“It’s sad. Haven’t you ever had anyone in your life—”
“We’re not talking about me. But, no, I haven’t. Your problem is that you think your experience around here was the norm. Maybe back in 1953…”
“You, Agent-Doctor Knight, have the problem that you think your experience is the norm. Maybe we’re both wrong, and it lies somewhere in the middle.”
He just snorted and shook his head. His hair fell in his eyes, rich mahogany. He wore it slightly longer than he used to—he used to have militarily short hair. Now it partially covered the jagged scar that started next to his eye and disappeared into his hairline. It gave him a rakish—and if she was honest with herself—a very sexy, almost dangerous, appeal.
She really needed to get out more. He might be fine to look at, but he had the personality of a grizzly bear. Miranda didn’t need a grizzly bear. A teddy bear was more her speed.
“So where do we find Monica Beise?”
Miranda shook her head. “We don’t. That’s the job of our computer crew. Carrie Lorcan and Jac together are very, very, very good. We just have to wait.”

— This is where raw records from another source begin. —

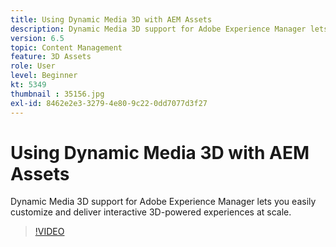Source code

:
 ```yaml
---
title: Using Dynamic Media 3D with AEM Assets
description: Dynamic Media 3D support for Adobe Experience Manager lets you easily customize and deliver interactive 3D-powered experiences at scale
version: 6.5
topic: Content Management
feature: 3D Assets
role: User
level: Beginner
kt: 5349
thumbnail : 35156.jpg
exl-id: 8462e2e3-3279-4e80-9c22-0dd7077d3f27
---
```

# Using Dynamic Media 3D with AEM Assets

Dynamic Media 3D support for Adobe Experience Manager lets you easily customize and deliver interactive 3D-powered experiences at scale.

>[!VIDEO](https://video.tv.adobe.com/v/35156/?quality=12&learn=on)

“So what do you think happened?”
Miranda studied the board with photos and reports pinned to it everywhere. “I… a crime of passion. Not anything meditated. He, she, or they hit her. She went down. They thought she was dead, and they buried her in the quilt she was probably working on that very day. Then they took off. The whole family took off. Which is odd. If more than one person knows a secret, it doesn’t stay a secret. At least, not this long. Of course, the younger children probably had no clue what had happened, but the four oldest might have seen or heard something through the years…”
Knight nodded, crossing those arms over his hard, broad chest. “That makes the most sense.”
“Our biggest question is who?” Miranda closed her eyes and thought back to that time. “It was simpler then, but also more complicated.”
“How so? Keep going.”
“My father had just been assigned to somewhere in the Middle East. Meyra needed more help than he could get her over there. I’m the oldest of the granddaughters, so I was given more freedom—but a lot more responsibility, too. I never took that lightly.”
“Where was your mother?”
“She’d passed away when I was eleven. So we were going to live with my grandmother full time, instead of the summers. She already had custody of Dixie, Daisy, Darcey, and Dusty. Their parents had both gotten into trouble when Dusty was not even a year, I think. They took off, leaving my cousins with my grandmother. We spent every summer here in Masterson, with our family, and we loved it. Our cousin Charlotte, too. Her mother died when she was a junior in high school, and she came here and stayed with the rest of us. She just transferred to a small town in Texas with the TSP. Her father’s family was from Texas, and she moved there a few months after Christmas last year so that she could get to know them.” She smiled, remembering the freedoms they’d experienced in Masterson that they hadn’t been able to on a variety of military bases. Masterson…Masterson just had that quaint, small-town feel that she would always appreciate. “We moved here when I was eleven, full time. At least, my sisters and I did. My father…well, he would visit every chance he could.”
“So you’d been here four years when the Beises disappeared. What was going on that week, Miranda?”
“It was close to spring break. We had maybe a day or two to go, I think.” She opened her eyes and looked at him. He stepped away from the desk and closer to her, his warm hands going to her shoulders.
Before she could protest, he’d guided her to the chair nearby. “Close your eyes, Talley. Let’s do a cognitive.”
It was the first time he’d voluntarily put his hands on her. Miranda didn’t want to make a mental note of that—but she did. Knight had very nice, masculine hands. Strong hands. “It can’t hurt. At least, not for background information. It’s just been so long, I’m not sure what I can bring to the surface.”
“Who knows? You might know more than you think.”
Putting his hands on her had been a very, very bad idea.
Knight had to get a hold of himself here. Needed to focus on the job. Nothing else. “Lean back. Take a breath. Close your eyes.” She did as he instructed. He waited until she was relaxed and ready. “Ok, take me back to April, fourteen years ago. What were you doing?”
She smiled again, a wicked expression. “Chasing Levi Masterson.”
“Oh?”
“Levi was two years older. The biggest stud in the entire school. Everyone had a crush on him. Including me. Even before he was my knight-in-red-Ford-armor.”
Levi Masterson, the first boy she’d ever kissed. He could picture her as a fifteen-year-old girl. Easy to do. Her grandmother had dozens of photos of each of her granddaughters littered throughout her home. He’d studied them, drawn to the cinnamon-haired girl in so many of the photos. She’d been a tall, awkward, skinny, redheaded, freckle-faced geek in most of the photos. An ugly duckling who had turned into a swan right there in photos, immortalized forever. Knight didn’t have a single photo of himself from about the age of nine to seventeen. No one had ever bothered; if photos had been taken of him, no one had cared enough to pass them on. He hadn’t cared much in the last few years, but an envy he hadn’t realized was there was just under the surface. “Go on.”
“I didn’t have my license. Not for another thirteen months. That was always difficult here. With everyone so spread out everywhere.”